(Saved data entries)
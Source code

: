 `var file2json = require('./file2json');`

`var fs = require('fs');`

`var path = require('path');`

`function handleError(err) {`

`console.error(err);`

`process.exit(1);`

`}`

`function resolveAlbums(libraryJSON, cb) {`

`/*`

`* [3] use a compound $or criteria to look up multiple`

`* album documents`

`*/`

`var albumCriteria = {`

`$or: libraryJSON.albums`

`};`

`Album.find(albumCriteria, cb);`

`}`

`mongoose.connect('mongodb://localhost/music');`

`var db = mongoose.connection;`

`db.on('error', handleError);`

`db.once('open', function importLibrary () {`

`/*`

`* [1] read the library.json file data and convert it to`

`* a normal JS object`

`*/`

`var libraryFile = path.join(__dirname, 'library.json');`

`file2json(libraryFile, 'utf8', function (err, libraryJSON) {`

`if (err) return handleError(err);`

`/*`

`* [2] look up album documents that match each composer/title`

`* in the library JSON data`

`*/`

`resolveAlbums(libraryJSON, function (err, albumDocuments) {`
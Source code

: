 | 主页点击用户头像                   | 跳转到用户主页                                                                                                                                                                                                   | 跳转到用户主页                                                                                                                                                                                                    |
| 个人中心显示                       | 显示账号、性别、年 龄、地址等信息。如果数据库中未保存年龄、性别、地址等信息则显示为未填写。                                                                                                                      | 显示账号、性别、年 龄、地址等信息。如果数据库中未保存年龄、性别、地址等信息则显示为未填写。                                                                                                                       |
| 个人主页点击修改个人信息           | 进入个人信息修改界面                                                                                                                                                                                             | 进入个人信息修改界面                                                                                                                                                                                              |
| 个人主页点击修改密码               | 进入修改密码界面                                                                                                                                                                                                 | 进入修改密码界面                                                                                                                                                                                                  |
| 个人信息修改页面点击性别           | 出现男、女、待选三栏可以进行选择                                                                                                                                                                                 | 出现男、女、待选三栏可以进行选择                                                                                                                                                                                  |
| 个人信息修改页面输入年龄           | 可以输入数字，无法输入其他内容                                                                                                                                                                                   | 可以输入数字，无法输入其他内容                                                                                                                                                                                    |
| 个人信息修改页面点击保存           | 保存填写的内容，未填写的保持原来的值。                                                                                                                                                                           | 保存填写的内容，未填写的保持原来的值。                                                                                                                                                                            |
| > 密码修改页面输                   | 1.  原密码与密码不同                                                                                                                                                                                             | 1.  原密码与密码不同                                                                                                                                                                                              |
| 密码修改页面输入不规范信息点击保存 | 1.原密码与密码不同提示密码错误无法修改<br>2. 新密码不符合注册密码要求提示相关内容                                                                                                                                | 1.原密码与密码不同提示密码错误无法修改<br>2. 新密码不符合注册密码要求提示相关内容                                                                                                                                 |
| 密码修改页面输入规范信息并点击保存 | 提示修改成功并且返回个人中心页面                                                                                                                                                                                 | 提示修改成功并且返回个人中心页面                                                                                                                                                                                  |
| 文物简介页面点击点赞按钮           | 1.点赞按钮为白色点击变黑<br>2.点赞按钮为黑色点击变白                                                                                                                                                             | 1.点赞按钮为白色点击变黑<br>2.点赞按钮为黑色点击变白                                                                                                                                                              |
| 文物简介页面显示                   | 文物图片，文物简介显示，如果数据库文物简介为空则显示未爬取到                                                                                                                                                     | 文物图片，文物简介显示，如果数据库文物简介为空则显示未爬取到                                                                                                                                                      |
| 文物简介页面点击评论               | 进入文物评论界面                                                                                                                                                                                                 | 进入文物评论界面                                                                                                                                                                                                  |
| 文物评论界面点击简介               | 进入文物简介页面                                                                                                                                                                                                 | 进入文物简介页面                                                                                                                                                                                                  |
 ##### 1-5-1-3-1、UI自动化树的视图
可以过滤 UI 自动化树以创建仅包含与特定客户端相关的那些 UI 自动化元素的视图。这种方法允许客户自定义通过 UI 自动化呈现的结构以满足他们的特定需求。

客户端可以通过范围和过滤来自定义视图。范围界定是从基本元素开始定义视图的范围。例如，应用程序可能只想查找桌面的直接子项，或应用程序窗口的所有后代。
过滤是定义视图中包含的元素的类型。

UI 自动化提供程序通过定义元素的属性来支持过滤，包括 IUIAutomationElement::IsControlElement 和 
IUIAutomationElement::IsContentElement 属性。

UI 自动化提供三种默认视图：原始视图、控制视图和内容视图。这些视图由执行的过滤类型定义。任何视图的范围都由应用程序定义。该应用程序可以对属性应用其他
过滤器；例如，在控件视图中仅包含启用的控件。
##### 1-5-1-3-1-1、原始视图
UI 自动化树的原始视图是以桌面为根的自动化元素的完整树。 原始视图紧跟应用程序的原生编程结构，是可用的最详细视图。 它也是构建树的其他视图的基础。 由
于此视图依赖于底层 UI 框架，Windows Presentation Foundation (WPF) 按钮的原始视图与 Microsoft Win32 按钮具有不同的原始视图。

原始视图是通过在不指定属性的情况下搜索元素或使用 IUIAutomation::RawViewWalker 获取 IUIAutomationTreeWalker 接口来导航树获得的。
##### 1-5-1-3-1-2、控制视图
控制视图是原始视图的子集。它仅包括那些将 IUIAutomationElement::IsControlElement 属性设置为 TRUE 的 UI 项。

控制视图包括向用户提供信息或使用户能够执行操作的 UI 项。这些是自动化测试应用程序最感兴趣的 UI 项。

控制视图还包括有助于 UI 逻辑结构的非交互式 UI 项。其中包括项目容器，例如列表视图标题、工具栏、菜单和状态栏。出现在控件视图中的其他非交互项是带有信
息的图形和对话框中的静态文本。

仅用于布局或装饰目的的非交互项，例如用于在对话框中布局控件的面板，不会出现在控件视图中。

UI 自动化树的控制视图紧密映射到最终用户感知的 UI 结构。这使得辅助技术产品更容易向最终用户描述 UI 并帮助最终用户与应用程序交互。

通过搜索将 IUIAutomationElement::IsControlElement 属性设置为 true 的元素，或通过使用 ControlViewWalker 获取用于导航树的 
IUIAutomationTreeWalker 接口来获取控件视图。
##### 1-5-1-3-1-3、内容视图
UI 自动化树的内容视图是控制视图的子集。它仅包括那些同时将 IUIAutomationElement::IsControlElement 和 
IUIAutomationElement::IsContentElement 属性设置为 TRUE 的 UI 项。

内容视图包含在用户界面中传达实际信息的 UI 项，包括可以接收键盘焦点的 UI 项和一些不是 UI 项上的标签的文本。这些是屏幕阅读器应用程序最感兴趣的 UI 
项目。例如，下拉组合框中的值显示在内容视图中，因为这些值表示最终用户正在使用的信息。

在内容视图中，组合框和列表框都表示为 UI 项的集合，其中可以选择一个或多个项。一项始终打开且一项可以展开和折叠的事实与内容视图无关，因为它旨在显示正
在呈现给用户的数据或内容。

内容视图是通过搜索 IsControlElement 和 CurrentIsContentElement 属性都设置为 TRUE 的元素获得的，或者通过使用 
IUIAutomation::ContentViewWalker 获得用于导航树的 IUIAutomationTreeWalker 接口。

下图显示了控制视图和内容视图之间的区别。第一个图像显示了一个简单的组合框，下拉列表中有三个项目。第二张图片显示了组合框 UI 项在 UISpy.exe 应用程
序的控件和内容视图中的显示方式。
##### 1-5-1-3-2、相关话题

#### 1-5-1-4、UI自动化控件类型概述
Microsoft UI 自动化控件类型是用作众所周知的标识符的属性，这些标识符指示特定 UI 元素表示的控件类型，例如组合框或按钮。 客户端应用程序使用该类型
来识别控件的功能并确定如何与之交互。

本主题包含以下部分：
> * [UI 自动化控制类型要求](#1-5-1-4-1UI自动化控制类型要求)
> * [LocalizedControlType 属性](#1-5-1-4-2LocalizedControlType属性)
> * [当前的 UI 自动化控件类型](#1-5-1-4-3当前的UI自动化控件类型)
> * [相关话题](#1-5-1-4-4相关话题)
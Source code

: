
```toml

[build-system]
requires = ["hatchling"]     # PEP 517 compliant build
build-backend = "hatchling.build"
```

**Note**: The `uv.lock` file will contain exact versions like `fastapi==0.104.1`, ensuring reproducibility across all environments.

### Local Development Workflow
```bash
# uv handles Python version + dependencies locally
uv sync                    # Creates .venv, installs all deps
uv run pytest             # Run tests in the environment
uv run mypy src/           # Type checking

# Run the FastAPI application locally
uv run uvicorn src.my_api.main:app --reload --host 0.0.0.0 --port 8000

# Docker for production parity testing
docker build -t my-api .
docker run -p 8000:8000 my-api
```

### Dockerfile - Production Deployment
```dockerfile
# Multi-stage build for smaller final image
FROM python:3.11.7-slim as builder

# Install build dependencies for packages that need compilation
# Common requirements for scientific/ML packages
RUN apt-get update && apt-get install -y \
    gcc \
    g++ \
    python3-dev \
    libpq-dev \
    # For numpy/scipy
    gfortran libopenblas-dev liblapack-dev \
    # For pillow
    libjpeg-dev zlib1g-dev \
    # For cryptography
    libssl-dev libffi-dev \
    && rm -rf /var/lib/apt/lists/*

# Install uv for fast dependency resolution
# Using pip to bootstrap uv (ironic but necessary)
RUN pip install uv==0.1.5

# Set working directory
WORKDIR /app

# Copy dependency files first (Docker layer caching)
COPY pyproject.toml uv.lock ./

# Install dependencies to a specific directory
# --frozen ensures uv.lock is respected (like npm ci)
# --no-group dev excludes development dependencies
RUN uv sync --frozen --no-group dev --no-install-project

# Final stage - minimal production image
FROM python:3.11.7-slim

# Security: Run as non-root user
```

▶ About this task: Among the lines above, tally those containing the string "Microsoft" and give only the result.

▶ Result for this exercise: 2